FEMBase.is_field_problem(::Problem{Beam}) = true
FEMBase.is_boundary_problem(::Problem{Beam}) = true

to somewhere to FEMBase.jl code to solve this issue.

[sebastianpech]

You also need

FEMBase.get_parent_field_name(p::Problem{Beam}) = p.parent_field_name

because it's just defined for a BoundaryProblem here.

[sebastianpech]

Should get_parent_field_name be implemented for non-boundary problems as well?

[ahojukka5]

I think no. The idea behind this "parent field" was that when the primary field of Dirichlet boundary condition is "lambda" as we are basically building a mixed problem, we needed somehow to transfer the information what is the name of the actual field considered to be solved. So we can use the same Dirichlet for both Elasticity and Heat. But I think this is an over-complicated solution and benefits are minimal. We should have only one kind of problem instead of FieldProblem and BoundaryProblem. All problems should also take care of building the boundary conditions like is done in this package, it seems to be a better way.

[ahojukka5]

We use get_parent_field_name only in a couple of places.
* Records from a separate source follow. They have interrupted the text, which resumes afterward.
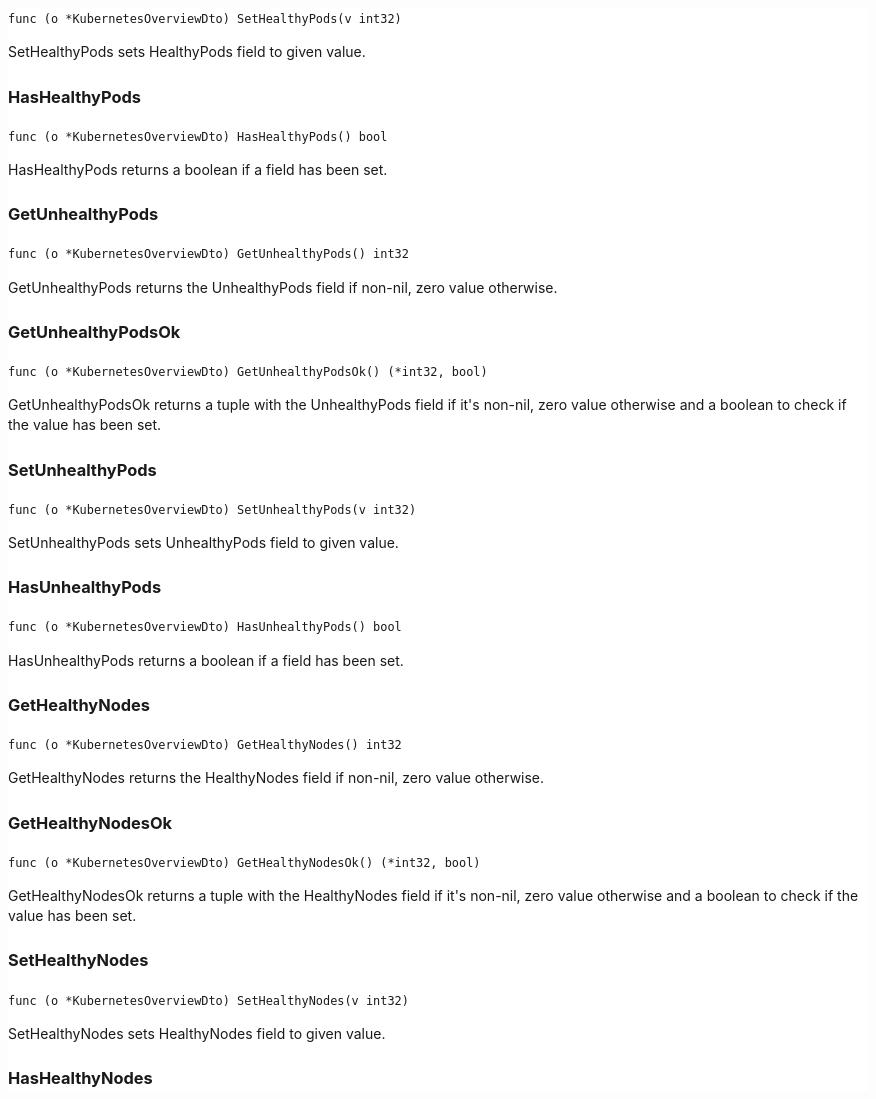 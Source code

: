 `func (o *KubernetesOverviewDto) SetHealthyPods(v int32)`

SetHealthyPods sets HealthyPods field to given value.

### HasHealthyPods

`func (o *KubernetesOverviewDto) HasHealthyPods() bool`

HasHealthyPods returns a boolean if a field has been set.

### GetUnhealthyPods

`func (o *KubernetesOverviewDto) GetUnhealthyPods() int32`

GetUnhealthyPods returns the UnhealthyPods field if non-nil, zero value otherwise.

### GetUnhealthyPodsOk

`func (o *KubernetesOverviewDto) GetUnhealthyPodsOk() (*int32, bool)`

GetUnhealthyPodsOk returns a tuple with the UnhealthyPods field if it's non-nil, zero value otherwise
and a boolean to check if the value has been set.

### SetUnhealthyPods

`func (o *KubernetesOverviewDto) SetUnhealthyPods(v int32)`

SetUnhealthyPods sets UnhealthyPods field to given value.

### HasUnhealthyPods

`func (o *KubernetesOverviewDto) HasUnhealthyPods() bool`

HasUnhealthyPods returns a boolean if a field has been set.

### GetHealthyNodes

`func (o *KubernetesOverviewDto) GetHealthyNodes() int32`

GetHealthyNodes returns the HealthyNodes field if non-nil, zero value otherwise.

### GetHealthyNodesOk

`func (o *KubernetesOverviewDto) GetHealthyNodesOk() (*int32, bool)`

GetHealthyNodesOk returns a tuple with the HealthyNodes field if it's non-nil, zero value otherwise
and a boolean to check if the value has been set.

### SetHealthyNodes

`func (o *KubernetesOverviewDto) SetHealthyNodes(v int32)`

SetHealthyNodes sets HealthyNodes field to given value.

### HasHealthyNodes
• https://github.com/JuliaFEM/JuliaFEM.jl/blob/master/src/problems_dirichlet.jl#L67
• https://github.com/JuliaFEM/FEMBase.jl/blob/master/src/problems.jl#L352

And in some contact algorithms. In those, it's important to know is the contact formulation done for displacement or temperature, but I guess there is better ways to organize that.

[sebastianpech]

What do you mean by

All problems should also take of building the boundary conditions like is done in this package, it seems to be a better way.

With

update!(fix, "fixed displacement 1", 0.0)
update!(fix, "fixed rotation 1", 0.0)

instead of an extra Dirichlet problem?

[ahojukka5]

I think each package should deal with its own boundary conditions like is done in this package. That makes it much easier to handle all kinds of special cases. For example, for beams, we could have slanted supports and things like that. And the right place for implementation of those is FEMBeams.jl.

[sebastianpech]

Ah, ok

[sebastianpech]

I just noticed that all dofs in the xmf file are collected in a single point array (so displacement also contains the rotations). This causes a problem when viewing the results because for warping paraview needs a three point array. Is it possible to separate the dofs?

[ahojukka5]

I did a dirty workaround when storing eigenmodes. Maybe something similar dirty workaround to here would do the trick. Paraview cannot use or visualize rotation dofs. Another option would be to study Paraview documentation, probably it is possible to apply some kind of filter to the dataset before visualization.

[sebastianpech]

Ok, thanks for your help

[sebastianpech]

I ended up writing my own script using Plots.jl.